A warm Natchez breeze gently rustles the leaves, as a field of goats grace the landscape below. Stoically poised amongst the peaceful flock lies Mya, one of three Great Pyrenees who watches over Bonnie Blue Farm. Amongst her, are Nubian and Saanens, goats and kids, frolicking full of delight in a field warmed and nourished by the summer sun. All of this peace is entrusted to the wise beyond her two years, Mya. There is something heartwarming about this sweet farm scene, as well as the couple who owns and runs it.
Jim and Gayle Tanner are the proud owners of Bonnie Blue Farm (www.BonnieBlueFarm.com), located in Waynesboro, Tennessee. As you make your way through the establishment, the grassy green scenery is scattered with rustic wood buildings built by the couple. A combination of hard work and knowledge helped established the farm three years ago, and most recently the fruits of their labor has yielded a 28 foot deep underground cheese-aging cave, that boasts 1,000 square feet, currently the only one in Tennessee. The goats provide the milk and then the Tanners begin the age-old process of making cheese. The cave is used to allow the cheese to cure, build, and ripen the flavor and texture that goat cheese is highly regarded for.
Although the farm is relatively new, Gayle has been in the cheese making industry since the early 1970’s and studied at the renowned Culinary Institute of Nappa Valley, California. Goat cheese is healthier and more easily digestible, making it a tasty choice, and a health savvy alternative to dairy based cheeses. The Tanners sell the farmstead cheese at local farmers’ markets as well as directly from the farm. When asking Jim why it is important or even necessary to buy locally produced cheese, Jim says, “You know where it comes from, when buying cheese in stores you don’t always know that. A lot of times it comes from a long ways away and it’s not fresh.”

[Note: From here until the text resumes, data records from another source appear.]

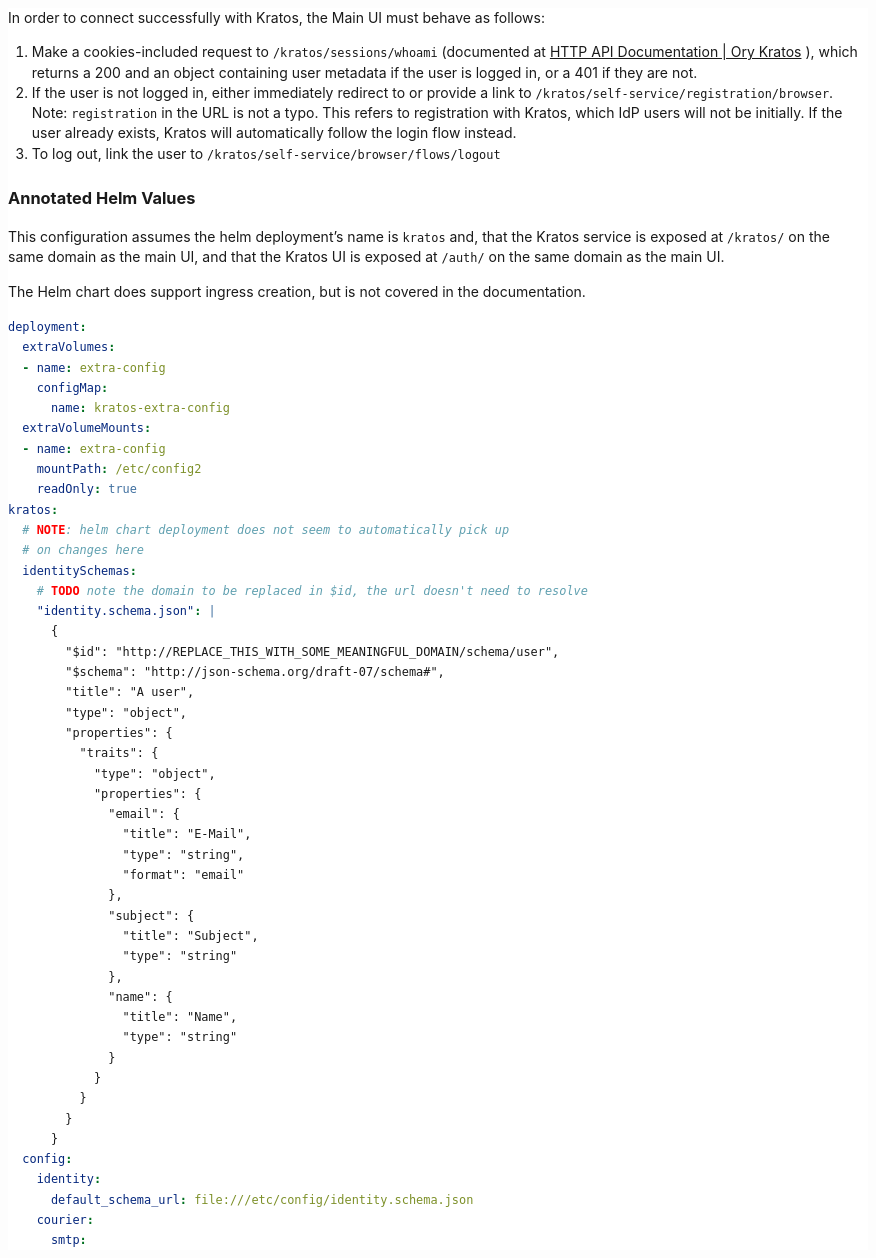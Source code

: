 In order to connect successfully with Kratos, the Main UI must behave as follows:

1. Make a cookies-included request to `/kratos/sessions/whoami` (documented at [HTTP API Documentation | Ory Kratos](https://www.ory.sh/kratos/docs/reference/api/#operation/toSession) ), which returns a 200 and an object containing user metadata if the user is logged in, or a 401 if they are not.
2. If the user is not logged in, either immediately redirect to or provide a link to `/kratos/self-service/registration/browser`. Note: `registration` in the URL is not a typo. This refers to registration with Kratos, which IdP users will not be initially. If the user already exists, Kratos will automatically follow the login flow instead.
3. To log out, link the user to `/kratos/self-service/browser/flows/logout`

### Annotated Helm Values
This configuration assumes the helm deployment’s name is `kratos` and, that the Kratos service is exposed at `/kratos/` on the same domain as the main UI, and that the Kratos UI is exposed at `/auth/` on the same domain as the main UI.

The Helm chart does support ingress creation, but is not covered in the documentation.

```yaml
deployment:
  extraVolumes:
  - name: extra-config
    configMap:
      name: kratos-extra-config
  extraVolumeMounts:
  - name: extra-config
    mountPath: /etc/config2
    readOnly: true
kratos:
  # NOTE: helm chart deployment does not seem to automatically pick up
  # on changes here
  identitySchemas:
    # TODO note the domain to be replaced in $id, the url doesn't need to resolve
    "identity.schema.json": |
      {
        "$id": "http://REPLACE_THIS_WITH_SOME_MEANINGFUL_DOMAIN/schema/user",
        "$schema": "http://json-schema.org/draft-07/schema#",
        "title": "A user",
        "type": "object",
        "properties": {
          "traits": {
            "type": "object",
            "properties": {
              "email": {
                "title": "E-Mail",
                "type": "string",
                "format": "email"
              },
              "subject": {
                "title": "Subject",
                "type": "string"
              },
              "name": {
                "title": "Name",
                "type": "string"
              }
            }
          }
        }
      }
  config:
    identity:
      default_schema_url: file:///etc/config/identity.schema.json
    courier:
      smtp:
```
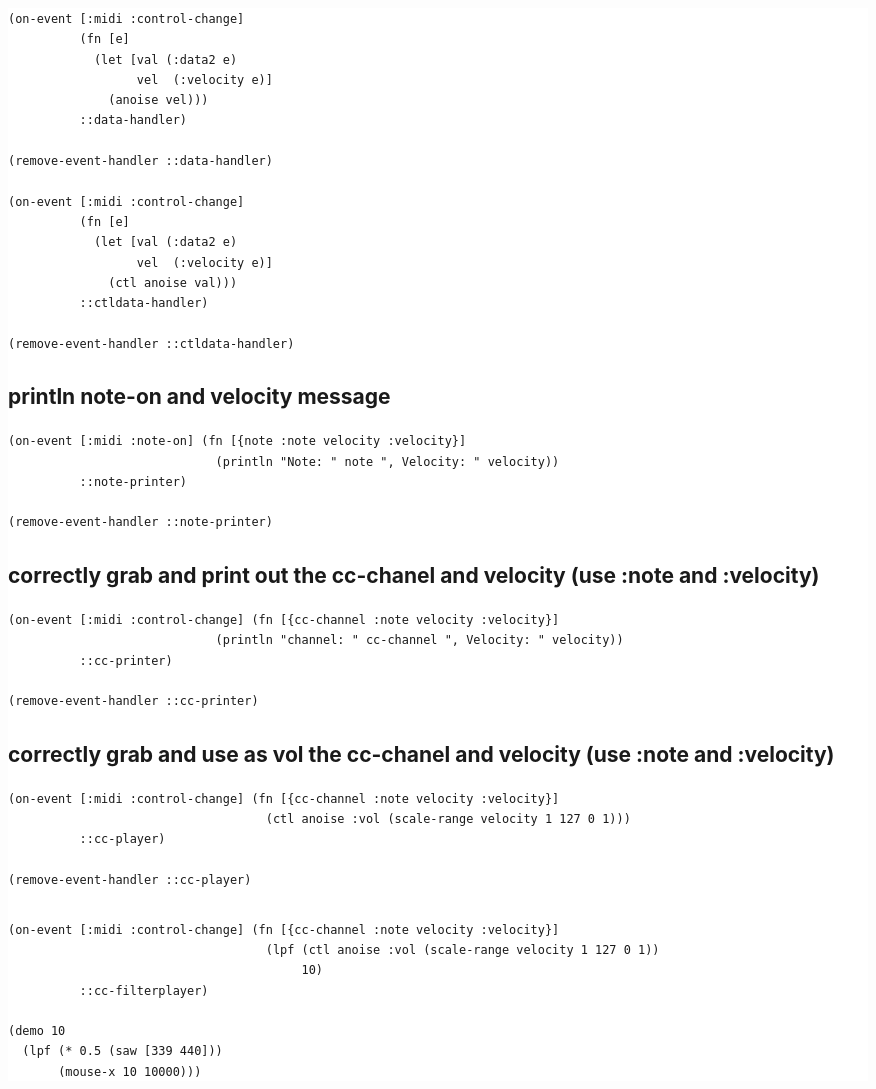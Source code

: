     (on-event [:midi :control-change]
              (fn [e]
                (let [val (:data2 e)
                      vel  (:velocity e)]
                  (anoise vel)))
              ::data-handler)

    (remove-event-handler ::data-handler)

    (on-event [:midi :control-change]
              (fn [e]
                (let [val (:data2 e)
                      vel  (:velocity e)]
                  (ctl anoise val)))
              ::ctldata-handler)

    (remove-event-handler ::ctldata-handler)

## println note-on and velocity message<a id="orgheadline27"></a>

    (on-event [:midi :note-on] (fn [{note :note velocity :velocity}]
                                 (println "Note: " note ", Velocity: " velocity))
              ::note-printer)

    (remove-event-handler ::note-printer)

## correctly grab and print out the cc-chanel and velocity (use :note and :velocity)<a id="orgheadline28"></a>

    (on-event [:midi :control-change] (fn [{cc-channel :note velocity :velocity}]
                                 (println "channel: " cc-channel ", Velocity: " velocity))
              ::cc-printer)

    (remove-event-handler ::cc-printer)

## correctly grab and use as vol the cc-chanel and velocity (use :note and :velocity)<a id="orgheadline29"></a>

    (on-event [:midi :control-change] (fn [{cc-channel :note velocity :velocity}]
                                        (ctl anoise :vol (scale-range velocity 1 127 0 1)))
              ::cc-player)

    (remove-event-handler ::cc-player)

## <a id="orgheadline30"></a>

    (on-event [:midi :control-change] (fn [{cc-channel :note velocity :velocity}]
                                        (lpf (ctl anoise :vol (scale-range velocity 1 127 0 1))
                                             10)
              ::cc-filterplayer)

    (demo 10
      (lpf (* 0.5 (saw [339 440]))
           (mouse-x 10 10000)))
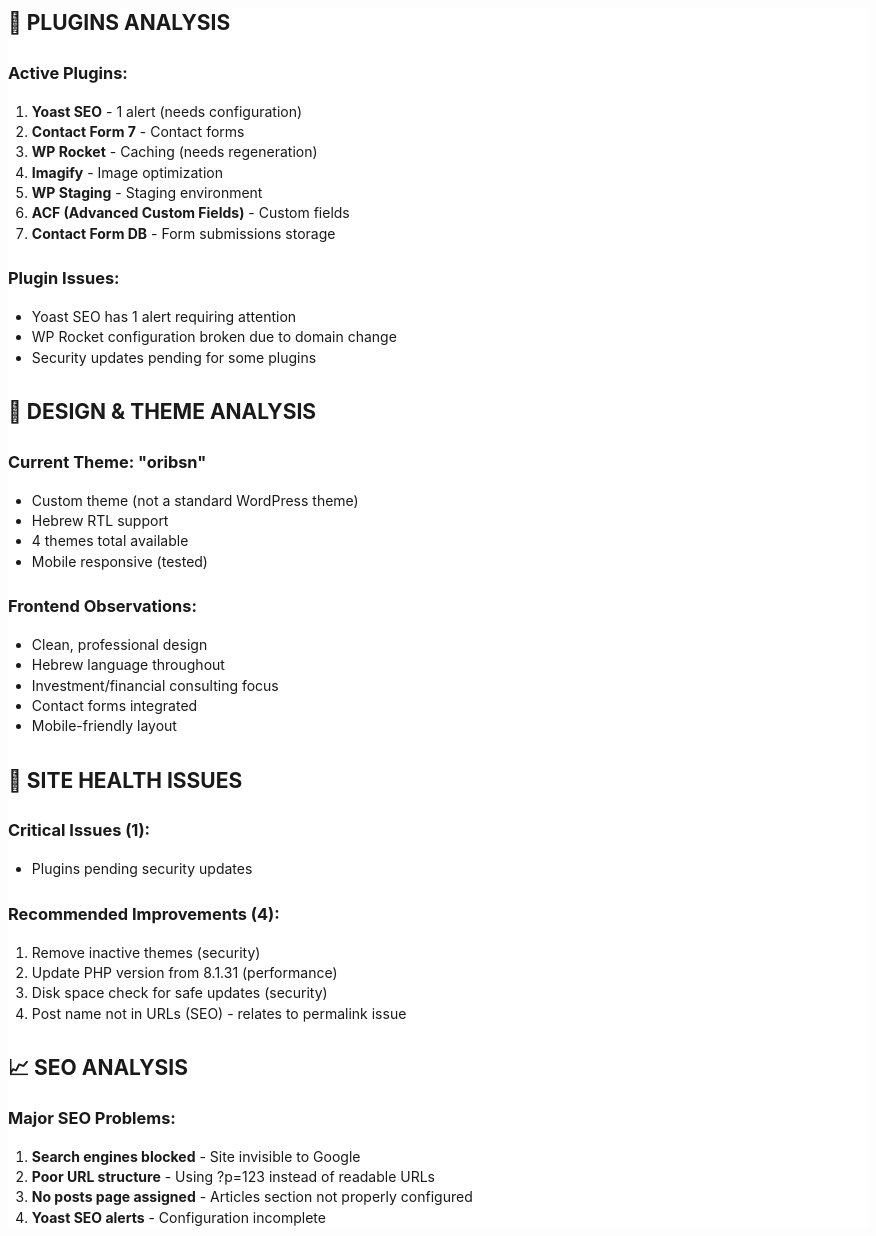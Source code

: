 ## 🔌 PLUGINS ANALYSIS

### **Active Plugins:**
1. **Yoast SEO** - 1 alert (needs configuration)
2. **Contact Form 7** - Contact forms
3. **WP Rocket** - Caching (needs regeneration)
4. **Imagify** - Image optimization
5. **WP Staging** - Staging environment
6. **ACF (Advanced Custom Fields)** - Custom fields
7. **Contact Form DB** - Form submissions storage

### **Plugin Issues:**
- Yoast SEO has 1 alert requiring attention
- WP Rocket configuration broken due to domain change
- Security updates pending for some plugins

## 🎨 DESIGN & THEME ANALYSIS

### **Current Theme:** "oribsn"
- Custom theme (not a standard WordPress theme)
- Hebrew RTL support
- 4 themes total available
- Mobile responsive (tested)

### **Frontend Observations:**
- Clean, professional design
- Hebrew language throughout
- Investment/financial consulting focus
- Contact forms integrated
- Mobile-friendly layout

## 🔧 SITE HEALTH ISSUES

### **Critical Issues (1):**
- Plugins pending security updates

### **Recommended Improvements (4):**
1. Remove inactive themes (security)
2. Update PHP version from 8.1.31 (performance)
3. Disk space check for safe updates (security)
4. Post name not in URLs (SEO) - relates to permalink issue

## 📈 SEO ANALYSIS

### **Major SEO Problems:**
1. **Search engines blocked** - Site invisible to Google
2. **Poor URL structure** - Using ?p=123 instead of readable URLs
3. **No posts page assigned** - Articles section not properly configured
4. **Yoast SEO alerts** - Configuration incomplete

After enjoying a piece of Bonnie Blue’s goat cheese, you too will see the difference in freshness and smile as kids play in the sunny field while Mya tirelessly looks on. There is something simple and romantic about the relationship between land, animal, and person, all of which is explored and utilized right near you and me. Who knows, you might even see Mya catching an afternoon nap under the cool shade of a tree.